WHAT YOU WILL DO: The lines to find are those in the entries that hold the word "user"; copy every one of them.

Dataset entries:
===

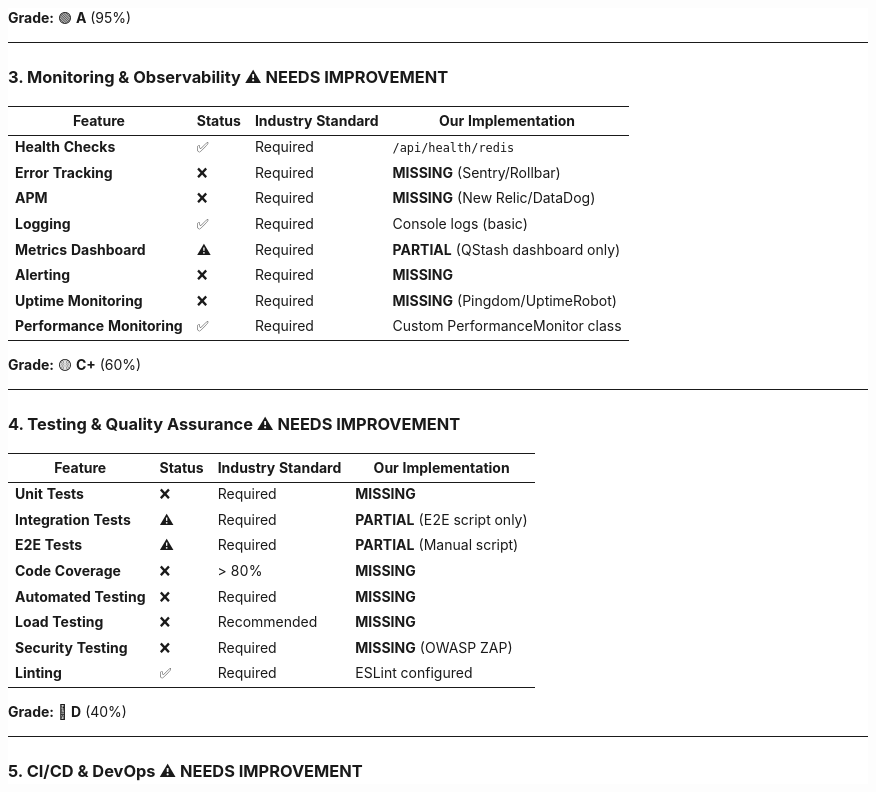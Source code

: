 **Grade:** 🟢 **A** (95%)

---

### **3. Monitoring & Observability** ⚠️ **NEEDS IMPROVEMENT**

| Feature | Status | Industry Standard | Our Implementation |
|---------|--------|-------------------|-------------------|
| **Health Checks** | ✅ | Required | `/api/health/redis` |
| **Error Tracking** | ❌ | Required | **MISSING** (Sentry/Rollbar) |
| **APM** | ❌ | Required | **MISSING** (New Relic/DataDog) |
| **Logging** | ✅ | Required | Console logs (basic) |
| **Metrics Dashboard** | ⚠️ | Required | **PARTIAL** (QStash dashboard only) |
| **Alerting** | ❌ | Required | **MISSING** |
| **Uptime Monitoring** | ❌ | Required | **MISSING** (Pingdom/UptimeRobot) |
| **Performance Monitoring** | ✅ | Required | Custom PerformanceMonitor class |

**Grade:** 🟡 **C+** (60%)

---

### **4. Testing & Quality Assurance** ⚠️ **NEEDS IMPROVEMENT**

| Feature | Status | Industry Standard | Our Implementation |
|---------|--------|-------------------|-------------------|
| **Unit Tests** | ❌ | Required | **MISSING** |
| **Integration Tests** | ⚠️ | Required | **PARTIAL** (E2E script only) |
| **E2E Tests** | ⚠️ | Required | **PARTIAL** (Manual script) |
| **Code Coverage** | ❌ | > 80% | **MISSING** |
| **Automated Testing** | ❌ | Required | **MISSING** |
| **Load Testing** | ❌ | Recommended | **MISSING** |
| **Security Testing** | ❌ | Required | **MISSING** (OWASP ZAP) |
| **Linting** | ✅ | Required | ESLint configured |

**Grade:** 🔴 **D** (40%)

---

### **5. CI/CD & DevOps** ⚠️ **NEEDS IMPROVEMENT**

===

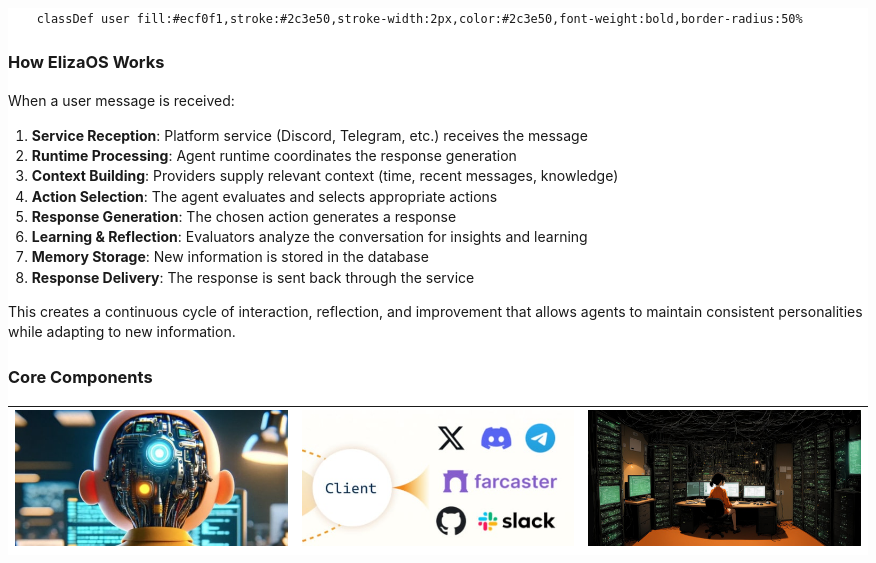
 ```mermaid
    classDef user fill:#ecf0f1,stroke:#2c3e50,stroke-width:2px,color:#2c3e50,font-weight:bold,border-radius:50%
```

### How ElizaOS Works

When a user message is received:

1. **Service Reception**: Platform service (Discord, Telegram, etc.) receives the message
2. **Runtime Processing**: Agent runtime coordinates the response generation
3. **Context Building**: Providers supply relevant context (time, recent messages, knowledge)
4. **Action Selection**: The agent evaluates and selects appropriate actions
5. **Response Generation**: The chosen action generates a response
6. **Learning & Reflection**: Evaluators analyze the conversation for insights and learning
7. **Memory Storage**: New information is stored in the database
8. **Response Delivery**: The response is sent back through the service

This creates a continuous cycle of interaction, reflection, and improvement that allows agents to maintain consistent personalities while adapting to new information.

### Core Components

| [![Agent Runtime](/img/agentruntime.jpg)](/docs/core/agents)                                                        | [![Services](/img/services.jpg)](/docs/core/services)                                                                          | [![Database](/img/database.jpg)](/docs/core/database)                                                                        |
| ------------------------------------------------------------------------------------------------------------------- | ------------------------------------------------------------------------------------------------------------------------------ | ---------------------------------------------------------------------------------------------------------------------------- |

===

ANSWER TO THIS EXERCISE:
    classDef user fill:#ecf0f1,stroke:#2c3e50,stroke-width:2px,color:#2c3e50,font-weight:bold,border-radius:50%
When a user message is received:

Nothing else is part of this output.